Stored dataset items

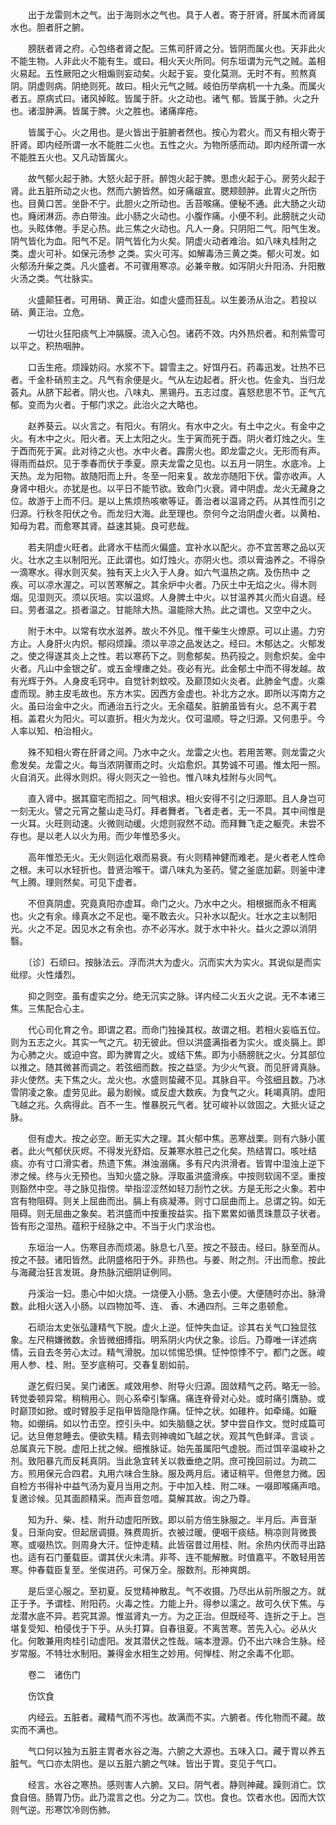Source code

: <!-- { "loadSidebar": true } -->
　　出于龙雷则木之气。出于海则水之气也。具于人者。寄于肝肾。肝属木而肾属水也。胆者肝之腑。

　　膀胱者肾之府。心包络者肾之配。三焦司肝肾之分。皆阴而属火也。天非此火不能生物。人非此火不能有生。或曰。相火天火所同。何东垣谓为元气之贼。盖相火易起。五性厥阳之火相煽则妄动矣。火起于妄。变化莫测。无时不有。煎熬真阴。阴虚则病。阴绝则死。故曰。相火元气之贼。岐伯历举病机一十九条。而属火者五。原病式曰。诸风掉眩。皆属于肝。火之动也。诸气 郁。皆属于肺。火之升也。诸湿肿满。皆属于脾。火之胜也。诸痛痒疮。

　　皆属于心。火之用也。是火皆出于脏腑者然也。按心为君火。而又有相火寄于肝肾。即内经所谓一水不能胜二火也。五性之火。为物所感而动。即内经所谓一水不能胜五火也。又凡动皆属火。

　　故气郁火起于肺。大怒火起于肝。醉饱火起于脾。思虑火起于心。房劳火起于肾。此五脏所动之火也。然而六腑皆然。如牙痛龈宣。腮颊颐肿。此胃火之所伤也。目黄口苦。坐卧不宁。此胆火之所动也。舌苔喉痛。便秘不通。此大肠之火动也。癃闭淋沥。赤白带浊。此小肠之火动也。小腹作痛。小便不利。此膀胱之火动也。头眩体倦。手足心热。此三焦之火动也。凡人一身。只阴阳二气。阳气生发。阴气皆化为血。阳气不足。阴气皆化为火矣。阴虚火动者难治。如八味丸桂附之类。虚火可补。如保元汤参 之类。实火可泻。如解毒汤三黄之类。郁火可发。如火郁汤升柴之类。凡火盛者。不可骤用寒凉。必兼辛散。如泻阴火升阳汤、升阳散火汤之类。气壮脉实。

　　火盛颠狂者。可用硝、黄正治。如虚火盛而狂乱。以生姜汤从治之。若投以硝、黄正治。立危。

　　一切壮火狂阳痰气上冲膈膜。流入心包。诸药不效。内外热炽者。和剂紫雪可以平之。积热咽肿。

　　口舌生疮。烦躁妨闷。水浆不下。碧雪主之。好饵丹石。药毒迅发。壮热不已者。千金朴硝煎主之。凡气有余便是火。气从左边起者。肝火也。佐金丸、当归龙荟丸。从脐下起者。阴火也。八味丸、黑锡丹。五志过度。喜怒悲思不节。正气亢郁。变而为火者。于郁门求之。此治火之大略也。

　　赵养葵云。以火言之。有阳火。有阴火。有水中之火。有土中之火。有金中之火。有木中之火。阳火者。天上太阳之火。生于寅而死于酉。阴火者灯烛之火。生于酉而死于寅。此对待之火也。水中火者。霹雳火也。即龙雷之火。无形而有声。得雨而益炽。见于季春而伏于季夏。原夫龙雷之见也。以五月一阴生。水底冷。上天热。龙为阳物。故随阳而上升。冬至一阳来复。故龙亦随阳下伏。雷亦收声。人身肾中相火。亦犹是也。以平日不能节欲。致命门火衰。肾中阴虚。龙火无藏身之位。故游于上而不归。是以上焦烦热咳嗽等证。善治者以温肾之药。从其性而引之归源。行秋冬阳伏之令。而龙归大海。此至理也。奈何今之治阴虚火者。以黄柏、知母为君。而愈寒其肾。益速其毙。良可悲哉。

　　若夫阴虚火旺者。此肾水干枯而火偏盛。宜补水以配火。亦不宜苦寒之品以灭火。壮水之主以制阳光。正此谓也。如灯烛火。亦阴火也。须以膏油养之。不得杂一滴寒水。得水则灭矣。独有天上火入于人身。如六气温热之病。及伤热中 之疾。可以凉水渥之。可以苦寒解之。其余炉中火者。乃灰土中无焰之火。得木则烟。见湿则灭。须以灰培。实以温烬。人身脾土中火。以甘温养其火而火自退。经曰。劳者温之。损者温之。甘能除大热。温能除大热。此之谓也。又空中之火。

　　附于木中。以常有坎水滋养。故火不外见。惟干柴生火燎原。可以止遏。力穷方止。人身肝火内炽。郁闷烦躁。须以辛凉之品发达之。经曰。木郁达之。火郁发之。使之得遂其炎上之性。若以寒药下之。则愈郁矣。热药投之。则愈炽矣。金中火者。凡山中金银之矿。或五金埋瘗之处。夜必有光。此金郁土中而不得发越。故有光辉于外。人身皮毛窍中。自觉针刺蚊咬。及巅顶如火炎者。此肺金气虚。火乘虚而现。肺主皮毛故也。东方木实。因西方金虚也。补北方之水。即所以泻南方之火。虽曰治金中之火。而通治五行之火。无余蕴矣。脏腑虽皆有火。总不离于君相。盖君火为阳火。可以直折。相火为龙火。仅可温顺。导之归源。又何患乎。今人率以知、柏治相火。

　　殊不知相火寄在肝肾之间。乃水中之火。龙雷之火也。若用苦寒。则龙雷之火愈发矣。龙雷之火。每当浓阴骤雨之时。火焰愈炽。其势诚不可遏。惟太阳一照。火自消灭。此得水则炽。得火则灭之一验也。惟八味丸桂附与火同气。

　　直入肾中。据其窟宅而招之。同气相求。相火安得不引之归源耶。且人身岂可一刻无火。譬之元宵之鳌山走马灯。拜者舞者。飞者走者。无一不具。其中间惟是一火耳。火旺则动速。火微则动缓。火熄则寂然不动。而拜舞飞走之躯壳。未尝不存也。是以老人以火为用。而少年惟恐多火。

　　高年惟恐无火。无火则运化艰而易衰。有火则精神健而难老。是火者老人性命之根。未可以水轻折也。昔贤治喉干。谓八味丸为圣药。譬之釜底加薪。则釜中津气上腾。理则然矣。可见下虚者。

　　不但真阴虚。究竟真阳亦虚耳。命门之火。乃水中之火。相根据而永不相离也。火之有余。缘真水之不足也。毫不敢去火。只补水以配火。壮水之主以制阳光。火之不足。因见水之有余也。亦不必泻水。就于水中补火。益火之源以消阴翳。

　　〔诊〕石顽曰。按脉法云。浮而洪大为虚火。沉而实大为实火。其说似是而实纰缪。火性燔烈。

　　抑之则空。虽有虚实之分。绝无沉实之脉。详内经二火五火之说。无不本诸三焦。三焦配合心主。

　　代心司化育之令。即谓之君。而命门独操其权。故谓之相。若相火妄临五位。则为五志之火。其实一气之亢。初无彼此。但以洪盛满指者为实火。或炎膈上。即为心肺之火。或迫中宫。即为脾胃之火。或结下焦。即为小肠膀胱之火。分其部位以推之。随其微甚而调之。若弦细而数。按之益坚。为少火气衰。而见肝肾真脉。非火使然。夫下焦之火。龙火也。水盛则蛰藏不见。其脉自平。今弦细且数。乃冰雪阴凌之象。虚劳见此。最为剧候。或反虚大数疾。为食气之火。耗竭真阴。虚阳飞越之兆。久病得此。百不一生。惟暴脱元气者。犹可峻补以敛固之。大抵火证之脉。

　　但有虚大。按之必空。断无实大之理。其火郁中焦。恶寒战栗。则有六脉小匿者。此火气郁伏灰烬。不得发光舒焰。反兼寒水胜己之化矣。热结胃口。咳吐结痰。亦有寸口滑实者。热遗下焦。淋浊溺痛。多有尺内洪滑者。皆胃中湿浊上逆下渗之候。终与火无预也。当知火盛之脉。浮取虽洪盛滑疾。中按则软阔不坚。重按则豁然中空。寻之脉见指傍。举指涩涩然如轻刀刮竹之状。方是无形之火象。若中宫有物阻碍。则关上屈曲而出。膈上有痰凝滞。则寸口屈曲而上。总谓之钩。如无阻碍。则无屈曲之象矣。若洪盛而中按重按益实。指下累累如循贯珠薏苡子状者。皆有形之湿热。蕴积于经脉之中。不当于火门求治也。

　　东垣治一人。伤寒目赤而烦渴。脉息七八至。按之不鼓击。经曰。脉至而从。按之不鼓。诸阳皆然。此阴盛格阳于外。非热也。与姜、附之剂。汗出而愈。按此与海藏治狂言发斑。身热脉沉细阴证例同。

　　丹溪治一妇。患心中如火烧。一烧便入小肠。急去小便。大便随时亦出。脉滑数。此相火送入小肠。以四物加芩、连、 香、木通四剂。三年之患顿愈。

　　石顽治太史张弘蘧精气下脱。虚火上逆。怔忡失血证。诊其右关气口独显弦象。左尺稍嫌微数。余皆微细搏指。明系阴火内伏之象。诊后。乃尊唯一详述病情。云自去冬劳心太过。精气滑脱。加以怵惕恐惧。怔忡惊悸不宁。都门之医。峻用人参、桂、附。至岁底稍可。交春复剧如前。

　　遂乞假归吴。吴门诸医。咸效用参、附导火归源。固敛精气之药。略无一验。转觉委顿异常。稍稍用心。则心系牵引掣痛。痛连脊骨对心处。或时痛引膺胁。或时巅顶如掀。或时臂股手足指甲皆隐隐作痛。怔忡之状。如碓杵。如牵绳。如簸物。如绷绢。如以竹击空。控引头中。如失脑髓之状。梦中尝自作文。觉时成篇可记。达旦倦怠睡去。便欲失精。精去则神魂如飞越之状。观其气色鲜泽。言谈 。总属真元下脱。虚阳上扰之候。细推脉证。始先虽属阳气虚脱。而过饵辛温峻补之剂。致阳暴亢而反耗真阴。当此急宜转关以救垂绝之阴。庶可挽回前过。为疏二方。煎用保元合四君。丸用六味合生脉。服及两月后。诸证稍平。但倦怠力微。因自检方书得补中益气汤为夏月当用之剂。于中加入桂、附二味。一啜即喉痛声喑。复邀诊候。见其面颜精采。而声音忽喑。莫解其故。询之乃尊。

　　知为升、柴、桂、附升动虚阳所致。即以前方倍生脉服之。半月后。声音渐复。日渐向安。但起居调摄。殊费周折。衣被过暖。便咽干痰结。稍凉则背微畏寒。或啜热饮。则周身大汗。怔忡走精。此皆宿昔过用桂、附。余热内伏而寻出路也。适有石门董载臣。谓其伏火未清。非芩、连不能解散。时值嘉平。不敢轻用苦寒。仲春载臣复至。坐俟进药。可保万全。服数剂。形神爽朗。

　　是后坚心服之。至初夏。反觉精神散乱。气不收摄。乃尽出从前所服之方。就正于予。予谓桂、附阳药。火毒之性。力能上升。得参以濡之。故可久伏下焦。与龙潜水底不异。若究其源。惟滋肾丸一方。为之正治。但既经芩、连折之于上。岂堪复受知、柏侵伐于下乎。从头打算。自春徂夏。不离苦寒。苦先入心。必从火化。何敢兼用肉桂引动虚阳。发其潜伏之性哉。端本澄源。仍不出六味合生脉。经岁常服。不特壮水制阳。兼得金水相生之妙用。何惮桂、附之余毒不化耶。

　　卷二　诸伤门

　　伤饮食

　　内经云。五脏者。藏精气而不泻也。故满而不实。六腑者。传化物而不藏。故实而不满也。

　　气口何以独为五脏主胃者水谷之海。六腑之大源也。五味入口。藏于胃以养五脏气。气口亦太阴也。是以五脏六腑之气味。皆出于胃。变见于气口。

　　经言。水谷之寒热。感则害人六腑。又曰。阴气者。静则神藏。躁则消亡。饮食自倍。肠胃乃伤。此乃混言之也。分之为二。饮也。食也。饮者水也。因而大饮则气逆。形寒饮冷则伤肺。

• [Task]: Leave out the pictures and restate, word for word, the lines from the top of the data through the line containing "皆属于心。火之用也。是火皆出", both included.

• [Solution to this exercise]:
Source code

: <!-- { "loadSidebar": true } -->
　　出于龙雷则木之气。出于海则水之气也。具于人者。寄于肝肾。肝属木而肾属水也。胆者肝之腑。

　　膀胱者肾之府。心包络者肾之配。三焦司肝肾之分。皆阴而属火也。天非此火不能生物。人非此火不能有生。或曰。相火天火所同。何东垣谓为元气之贼。盖相火易起。五性厥阳之火相煽则妄动矣。火起于妄。变化莫测。无时不有。煎熬真阴。阴虚则病。阴绝则死。故曰。相火元气之贼。岐伯历举病机一十九条。而属火者五。原病式曰。诸风掉眩。皆属于肝。火之动也。诸气 郁。皆属于肺。火之升也。诸湿肿满。皆属于脾。火之胜也。诸痛痒疮。

　　皆属于心。火之用也。是火皆出于脏腑者然也。按心为君火。而又有相火寄于肝肾。即内经所谓一水不能胜二火也。五性之火。为物所感而动。即内经所谓一水不能胜五火也。又凡动皆属火。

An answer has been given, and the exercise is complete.